Nel 2025 la centrale a carbone Enel di Torrevaldaliga Nord, nel Comune di Civitavecchia, cesserà la propria attività. Questo l’annuncio più volte ripetuto dai rappresentanti politici locali e dallo stesso Ministro dell’Ambiente, a partire dalla fine del 2018.
La notizia della chiusura era stata accolta con entusiasmo dalle associazioni ambientaliste e dai cittadini, che avevano più volte denunciato gli elevati livelli di inquinamento e delle emissioni dell’impianto. Le prime preoccupazioni erano invece giunte dalle parti sociali per la tenuta occupazionale dei dipendenti Enel che, tuttavia, poteva essere gestita con un orizzonte temporale di almeno 6 anni prima della cosiddetta deadline.
I rapidi sviluppi degli ultimi mesi hanno però generato una situazione ben peggiore di quella prevista a fine 2018, con ricadute occupazionali che stanno già coinvolgendo anche i numerosi lavoratori dell’indotto di Torrevaldaliga Nord.
Nel primo semestre del 2019, infatti, i livelli di produzione ed immissione di energia elettrica della centrale sembrano attestarsi su una riduzione piuttosto consistente rispetto alle precedenti annualità, determinando l’immediata riduzione delle ore lavorative per i dipendenti Enel e per quelli dell’indotto. Di fatto, la “fuoriuscita dal carbone” sta già avvenendo in anticipo rispetto alla deadline del 2025, motivata con ragioni di maggior costo finale dell’energia e quindi con consistenti minori possibilità di vendita della stessa sul mercato elettrico.
A testimoniare lo stato di agitazione per la precaria situazione dei lavoratori coinvolti, i numerosi scioperi indetti dai sindacati nei mesi di maggio e giugno, accompagnati dai tavoli istituiti presso il Comune di Civitavecchia, la Regione Lazio e i Ministeri competenti.

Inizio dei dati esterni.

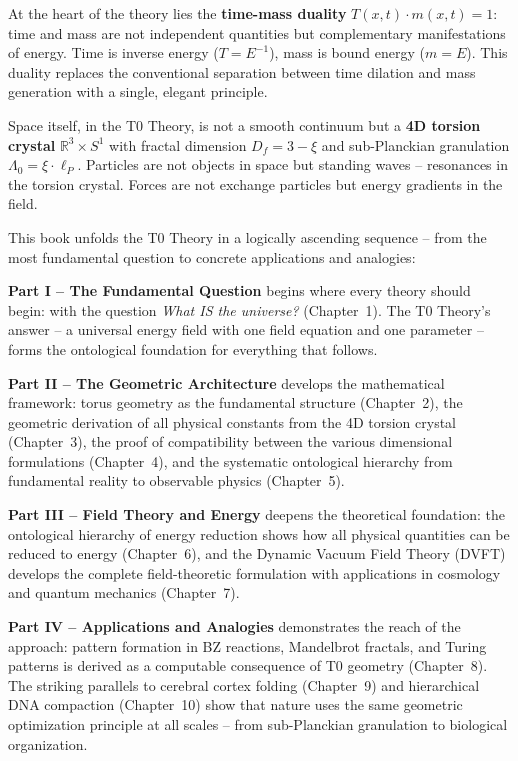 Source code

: \documentclass[11pt,openright,twoside]{book}
\begin{document}
At the heart of the theory lies the \textbf{time-mass duality} $T(x,t) \cdot m(x,t) = 1$: time and mass are not independent quantities but complementary manifestations of energy. Time is inverse energy ($T = E^{-1}$), mass is bound energy ($m = E$). This duality replaces the conventional separation between time dilation and mass generation with a single, elegant principle.

Space itself, in the T0 Theory, is not a smooth continuum but a \textbf{4D torsion crystal} $\mathbb{R}^3 \times S^1$ with fractal dimension $D_f = 3 - \xi$ and sub-Planckian granulation $\Lambda_0 = \xi \cdot \ell_P$. Particles are not objects in space but standing waves -- resonances in the torsion crystal. Forces are not exchange particles but energy gradients in the field.

\bigskip

This book unfolds the T0 Theory in a logically ascending sequence -- from the most fundamental question to concrete applications and analogies:

\textbf{Part I -- The Fundamental Question} begins where every theory should begin: with the question \textit{What IS the universe?} (Chapter~1). The T0 Theory's answer -- a universal energy field with one field equation and one parameter -- forms the ontological foundation for everything that follows.

\textbf{Part II -- The Geometric Architecture} develops the mathematical framework: torus geometry as the fundamental structure (Chapter~2), the geometric derivation of all physical constants from the 4D torsion crystal (Chapter~3), the proof of compatibility between the various dimensional formulations (Chapter~4), and the systematic ontological hierarchy from fundamental reality to observable physics (Chapter~5).

\textbf{Part III -- Field Theory and Energy} deepens the theoretical foundation: the ontological hierarchy of energy reduction shows how all physical quantities can be reduced to energy (Chapter~6), and the Dynamic Vacuum Field Theory (DVFT) develops the complete field-theoretic formulation with applications in cosmology and quantum mechanics (Chapter~7).

\textbf{Part IV -- Applications and Analogies} demonstrates the reach of the approach: pattern formation in BZ reactions, Mandelbrot fractals, and Turing patterns is derived as a computable consequence of T0 geometry (Chapter~8). The striking parallels to cerebral cortex folding (Chapter~9) and hierarchical DNA compaction (Chapter~10) show that nature uses the same geometric optimization principle at all scales -- from sub-Planckian granulation to biological organization.
\end{document}
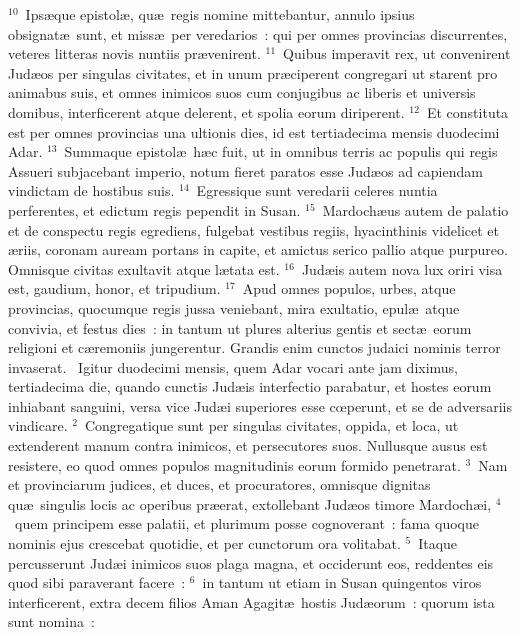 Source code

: ${}^{10}$~Ips\ae que epistol\ae , qu\ae\ regis nomine mittebantur, annulo ipsius obsignat\ae\ sunt, et miss\ae\ per veredarios~: qui per omnes provincias discurrentes, veteres litteras novis nuntiis pr\ae venirent.
${}^{11}$~Quibus imperavit rex, ut convenirent Jud\ae os per singulas civitates, et in unum pr\ae ciperent congregari ut starent pro animabus suis, et omnes inimicos suos cum conjugibus ac liberis et universis domibus, interficerent atque delerent, et spolia eorum diriperent.
${}^{12}$~Et constituta est per omnes provincias una ultionis dies, id est tertiadecima mensis duodecimi Adar.
${}^{13}$~Summaque epistol\ae\ h\ae c fuit, ut in omnibus terris ac populis qui regis Assueri subjacebant imperio, notum fieret paratos esse Jud\ae os ad capiendam vindictam de hostibus suis.
${}^{14}$~Egressique sunt veredarii celeres nuntia perferentes, et edictum regis pependit in Susan.
${}^{15}$~Mardoch\ae us autem de palatio et de conspectu regis egrediens, fulgebat vestibus regiis, hyacinthinis videlicet et \ae riis, coronam auream portans in capite, et amictus serico pallio atque purpureo. Omnisque civitas exultavit atque l\ae tata est.
${}^{16}$~Jud\ae is autem nova lux oriri visa est, gaudium, honor, et tripudium.
${}^{17}$~Apud omnes populos, urbes, atque provincias, quocumque regis jussa veniebant, mira exultatio, epul\ae\ atque convivia, et festus dies~: in tantum ut plures alterius gentis et sect\ae\ eorum religioni et c\ae remoniis jungerentur. Grandis enim cunctos judaici nominis terror invaserat.
~Igitur duodecimi mensis, quem Adar vocari ante jam diximus, tertiadecima die, quando cunctis Jud\ae is interfectio parabatur, et hostes eorum inhiabant sanguini, versa vice Jud\ae i superiores esse cœperunt, et se de adversariis vindicare.
${}^{2}$~Congregatique sunt per singulas civitates, oppida, et loca, ut extenderent manum contra inimicos, et persecutores suos. Nullusque ausus est resistere, eo quod omnes populos magnitudinis eorum formido penetrarat.
${}^{3}$~Nam et provinciarum judices, et duces, et procuratores, omnisque dignitas qu\ae\ singulis locis ac operibus pr\ae erat, extollebant Jud\ae os timore Mardoch\ae i,
${}^{4}$~quem principem esse palatii, et plurimum posse cognoverant~: fama quoque nominis ejus crescebat quotidie, et per cunctorum ora volitabat.
${}^{5}$~Itaque percusserunt Jud\ae i inimicos suos plaga magna, et occiderunt eos, reddentes eis quod sibi paraverant facere~:
${}^{6}$~in tantum ut etiam in Susan quingentos viros interficerent, extra decem filios Aman Agagit\ae\ hostis Jud\ae orum~: quorum ista sunt nomina~:
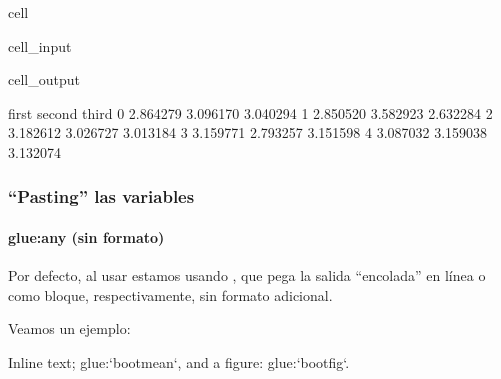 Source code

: \documentclass[letterpaper,10pt,english]{jupyterBook}
\begin{document}
\begin{sphinxuseclass}{cell}
\begin{sphinxVerbatimInput}
\begin{sphinxuseclass}{cell_input}
\begin{sphinxVerbatim}[commandchars=\\\{\}]
  
\end{sphinxVerbatim}

\end{sphinxuseclass}\end{sphinxVerbatimInput}
\begin{sphinxVerbatimOutput}

\begin{sphinxuseclass}{cell_output}
\begin{sphinxVerbatim}[commandchars=\\\{\}]
      first    second     third
0  2.864279  3.096170  3.040294
1  2.850520  3.582923  2.632284
2  3.182612  3.026727  3.013184
3  3.159771  2.793257  3.151598
4  3.087032  3.159038  3.132074
\end{sphinxVerbatim}

\noindent{}

\noindent{}

\end{sphinxuseclass}\end{sphinxVerbatimOutput}

\end{sphinxuseclass}

\subsubsection{“Pasting” las variables}
\label{\detokenize{docs/01_01_Code_Blocks:pasting-las-variables}}

\paragraph{glue:any (sin formato)}
\label{\detokenize{docs/01_01_Code_Blocks:glue-any-sin-formato}}
\sphinxAtStartPar
Por defecto, al usar  estamos usando , que pega la salida
“encolada” en línea o como bloque, respectivamente, sin formato adicional.

\sphinxAtStartPar
Veamos un ejemplo:

\begin{sphinxVerbatim}[commandchars=\\\{\}]
In\PYGZhy{}line text; \PYGZob{}glue:\PYGZcb{}`boot\PYGZus{}mean`, and a figure: \PYGZob{}glue:\PYGZcb{}`boot\PYGZus{}fig`.
\end{sphinxVerbatim}
\end{document}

In questo contesto, ove si sta conclamando l’utilizzo di strumenti di integrazione salariale (CIG) ma anche il più drastico ricorso a licenziamenti collettivi, non potrà incidere neanche l’introduzione della clausola sociale negli appalti. Quello che sta venendo a mancare, infatti, è proprio il lavoro generato dalla centrale anche attraverso il suo indotto.
Dopo la predisposizione da parte di Enel di un piano preliminare per la riconversione a gas della centrale, ad oggi non è ben chiaro quale sarà il suo futuro e se esiste veramente la volontà di riconvertire l’impianto ad altro uso. Resterebbero meno di 6 anni per mettere in piedi un progetto valido, a salvaguardia dell’attuale stato occupazionale, anche in un’ottica di tutela ambientale e di salute dei cittadini.
Nel frattempo, a pagare il prezzo della riconversione di un intero sistema produttivo non dovranno essere i lavoratori. Per questo Legacoop Lazio si rende disponibile a partecipare con un ruolo attivo ai tavoli indetti a livello locale, regionale e nazionale: è necessario cogliere questa occasione per un rilancio congiunto e programmato dell’intera economia dell’area, creando basi diverse e più sostenibili dal punto di vista ambientale e tutelando il lavoro di un intero territorio.